Task inputs ->
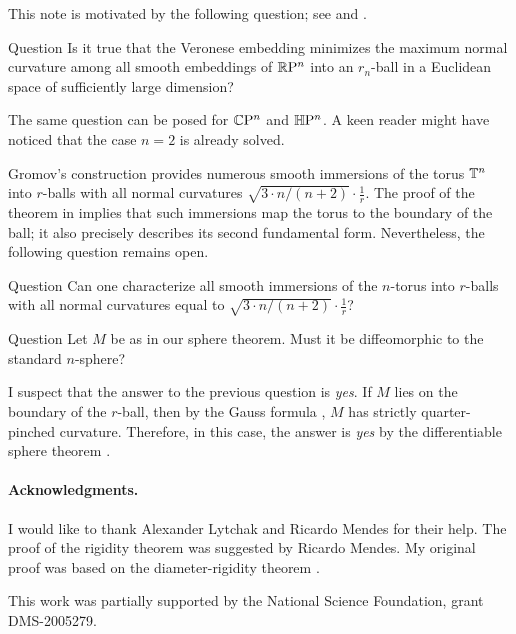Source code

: \documentclass[a4paper,10pt]{article}
\begin{document}
This note is motivated by the following question; see \cite[1.4]{petrunin2024a} and \cite{petrunin2023}.

\begin{thm}{Question}
Is it true that the Veronese embedding minimizes the maximum normal curvature among all smooth embeddings of \(\RP^n\) into an \(r_n\)-ball in a Euclidean space of sufficiently large dimension?
\end{thm}

The same question can be posed for \( \CP^n \) and \( \HP^n \).
A keen reader might have noticed that the case $n=2$ is already solved.

Gromov's construction provides numerous smooth immersions of the torus \( \TT^n \) into \( r \)-balls with all normal curvatures \( \sqrt{3\cdot n/(n+2)}\cdot\tfrac{1}{r}\).
The proof of the theorem in \cite{petrunin2024a} implies that such immersions map the torus to the boundary of the ball;
it also precisely describes its second fundamental form.
Nevertheless, the following question remains open.


\begin{thm}{Question}
Can one characterize all smooth immersions of the $n$-torus into $r$-balls
with all normal curvatures equal to $\sqrt{3\cdot n/(n+2)}\cdot\tfrac{1}{r}$?
\end{thm}

\begin{thm}{Question}
Let \( M \) be as in our sphere theorem.
Must it be diffeomorphic to the standard \( n \)-sphere?
\end{thm}

I suspect that the answer to the previous question is \textit{yes}.
If $M$ lies on the boundary of the $r$-ball, then by the Gauss formula \cite[Lemma 5]{petrunin2024}, $M$ has strictly quarter-pinched curvature.
Therefore, in this case, the answer is \textit{yes} by the differentiable sphere theorem \cite{brendle-schoen}.

\paragraph{Acknowledgments.}
I would like to thank Alexander Lytchak and Ricardo Mendes for their help.
The proof of the rigidity theorem was suggested by Ricardo Mendes.
My original proof was based on the diameter-rigidity theorem \cite{gromoll-grove,wilking}.

This work was partially supported by the National Science Foundation, grant DMS-2005279.


{\sloppy
\def\emph{\textit}
\printbibliography[heading=bibintoc]
\fussy
}
\end{document}
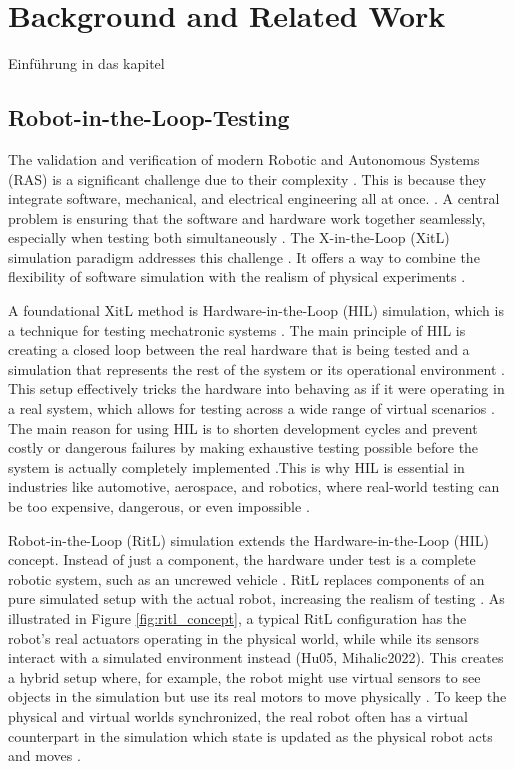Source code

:\chapter{Background and Related Work}
\label{chap:background}
Einführung in das kapitel \cite{NOT FINAL}
 \section{Robot-in-the-Loop-Testing}
\label{sec:RitL}
The validation and verification of modern Robotic and Autonomous Systems (RAS) is a significant challenge due to their complexity \cite{AMV23}. This is because they integrate software, mechanical, and electrical engineering all at once. \cite{AMV23}. A central problem is ensuring that the software and hardware work together seamlessly, especially when testing both simultaneously \cite{AMV23}. The X-in-the-Loop (XitL) simulation paradigm addresses this challenge \cite{Brayanov2019}. It offers a way to combine the flexibility of software simulation with the realism of physical experiments \cite{Brayanov2019}.

A foundational XitL method is Hardware-in-the-Loop (HIL) simulation, which is a technique for testing mechatronic systems \cite{Mihalic2022, Brayanov2019}. The main principle of HIL is creating a closed loop between the real hardware that is being tested and a simulation that represents the rest of the system or its operational environment \cite{Mihalic2022}. This setup effectively tricks the hardware into behaving as if it were operating in a real system, which allows for testing across a wide range of virtual scenarios \cite{Brayanov2019}. The main reason for using HIL is to shorten development cycles and prevent costly or dangerous failures by making exhaustive testing possible before the system is actually completely implemented \cite{Mihalic2022}.This is why HIL is essential in industries like automotive, aerospace, and robotics, where real-world testing can be too expensive, dangerous, or even impossible \cite{Brayanov2019}.

Robot-in-the-Loop (RitL) \cite{Mihalic2022} simulation extends the Hardware-in-the-Loop (HIL) concept. Instead of just a component, the hardware under test is a complete robotic system, such as an uncrewed vehicle \cite{Mihalic2022}. RitL replaces components of an pure simulated setup with the actual robot, increasing the realism of testing \cite{Hu05}. As illustrated in Figure \ref{fig:ritl_concept}, a typical RitL configuration has the robot's real actuators operating in the physical world, while while its sensors interact with a simulated environment instead (Hu05, Mihalic2022). This creates a hybrid setup where, for example, the robot might use virtual sensors to see objects in the simulation but use its real motors to move physically \cite{Hu05}. To keep the physical and virtual worlds synchronized, the real robot often has a virtual counterpart in the simulation which state is updated as the physical robot acts and moves \cite{Hu05}.

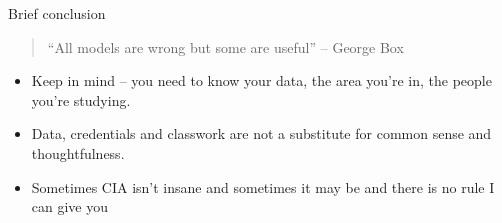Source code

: \documentclass{beamer}
\begin{document}
\begin{frame}{Brief conclusion}

\begin{quote}
 ``All models are wrong but some are useful'' -- George Box
 \end{quote}
 
 \begin{itemize}
 \item Keep in mind -- you need to know your data, the area you're in, the people you're studying. 
 \item Data, credentials and classwork are not a substitute for common sense and thoughtfulness. 
 \item Sometimes CIA isn't insane and sometimes it may be and there is no rule I can give you

\end{itemize}

\end{frame}
\end{document}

Work to complete -> Reproduce each entry verbatim, excluding any embedded images.

Response for this exercise ->
Source code

: \documentclass[a4paper,10pt]{article}
\begin{document}
This note is motivated by the following question; see \cite[1.4]{petrunin2024a} and \cite{petrunin2023}.

\begin{thm}{Question}
Is it true that the Veronese embedding minimizes the maximum normal curvature among all smooth embeddings of \(\RP^n\) into an \(r_n\)-ball in a Euclidean space of sufficiently large dimension?
\end{thm}

The same question can be posed for \( \CP^n \) and \( \HP^n \).
A keen reader might have noticed that the case $n=2$ is already solved.

Gromov's construction provides numerous smooth immersions of the torus \( \TT^n \) into \( r \)-balls with all normal curvatures \( \sqrt{3\cdot n/(n+2)}\cdot\tfrac{1}{r}\).
The proof of the theorem in \cite{petrunin2024a} implies that such immersions map the torus to the boundary of the ball;
it also precisely describes its second fundamental form.
Nevertheless, the following question remains open.


\begin{thm}{Question}
Can one characterize all smooth immersions of the $n$-torus into $r$-balls
with all normal curvatures equal to $\sqrt{3\cdot n/(n+2)}\cdot\tfrac{1}{r}$?
\end{thm}

\begin{thm}{Question}
Let \( M \) be as in our sphere theorem.
Must it be diffeomorphic to the standard \( n \)-sphere?
\end{thm}

I suspect that the answer to the previous question is \textit{yes}.
If $M$ lies on the boundary of the $r$-ball, then by the Gauss formula \cite[Lemma 5]{petrunin2024}, $M$ has strictly quarter-pinched curvature.
Therefore, in this case, the answer is \textit{yes} by the differentiable sphere theorem \cite{brendle-schoen}.

\paragraph{Acknowledgments.}
I would like to thank Alexander Lytchak and Ricardo Mendes for their help.
The proof of the rigidity theorem was suggested by Ricardo Mendes.
My original proof was based on the diameter-rigidity theorem \cite{gromoll-grove,wilking}.

This work was partially supported by the National Science Foundation, grant DMS-2005279.


{\sloppy
\def\emph{\textit}
\printbibliography[heading=bibintoc]
\fussy
}
\end{document}
Source code

:\chapter{Background and Related Work}
\label{chap:background}
Einführung in das kapitel \cite{NOT FINAL}
 \section{Robot-in-the-Loop-Testing}
\label{sec:RitL}
The validation and verification of modern Robotic and Autonomous Systems (RAS) is a significant challenge due to their complexity \cite{AMV23}. This is because they integrate software, mechanical, and electrical engineering all at once. \cite{AMV23}. A central problem is ensuring that the software and hardware work together seamlessly, especially when testing both simultaneously \cite{AMV23}. The X-in-the-Loop (XitL) simulation paradigm addresses this challenge \cite{Brayanov2019}. It offers a way to combine the flexibility of software simulation with the realism of physical experiments \cite{Brayanov2019}.

A foundational XitL method is Hardware-in-the-Loop (HIL) simulation, which is a technique for testing mechatronic systems \cite{Mihalic2022, Brayanov2019}. The main principle of HIL is creating a closed loop between the real hardware that is being tested and a simulation that represents the rest of the system or its operational environment \cite{Mihalic2022}. This setup effectively tricks the hardware into behaving as if it were operating in a real system, which allows for testing across a wide range of virtual scenarios \cite{Brayanov2019}. The main reason for using HIL is to shorten development cycles and prevent costly or dangerous failures by making exhaustive testing possible before the system is actually completely implemented \cite{Mihalic2022}.This is why HIL is essential in industries like automotive, aerospace, and robotics, where real-world testing can be too expensive, dangerous, or even impossible \cite{Brayanov2019}.

Robot-in-the-Loop (RitL) \cite{Mihalic2022} simulation extends the Hardware-in-the-Loop (HIL) concept. Instead of just a component, the hardware under test is a complete robotic system, such as an uncrewed vehicle \cite{Mihalic2022}. RitL replaces components of an pure simulated setup with the actual robot, increasing the realism of testing \cite{Hu05}. As illustrated in Figure \ref{fig:ritl_concept}, a typical RitL configuration has the robot's real actuators operating in the physical world, while while its sensors interact with a simulated environment instead (Hu05, Mihalic2022). This creates a hybrid setup where, for example, the robot might use virtual sensors to see objects in the simulation but use its real motors to move physically \cite{Hu05}. To keep the physical and virtual worlds synchronized, the real robot often has a virtual counterpart in the simulation which state is updated as the physical robot acts and moves \cite{Hu05}.

Source code

: \documentclass{beamer}
\begin{document}
\begin{frame}{Brief conclusion}

\begin{quote}
 ``All models are wrong but some are useful'' -- George Box
 \end{quote}
 
 \begin{itemize}
 \item Keep in mind -- you need to know your data, the area you're in, the people you're studying. 
 \item Data, credentials and classwork are not a substitute for common sense and thoughtfulness. 
 \item Sometimes CIA isn't insane and sometimes it may be and there is no rule I can give you

\end{itemize}

\end{frame}
\end{document}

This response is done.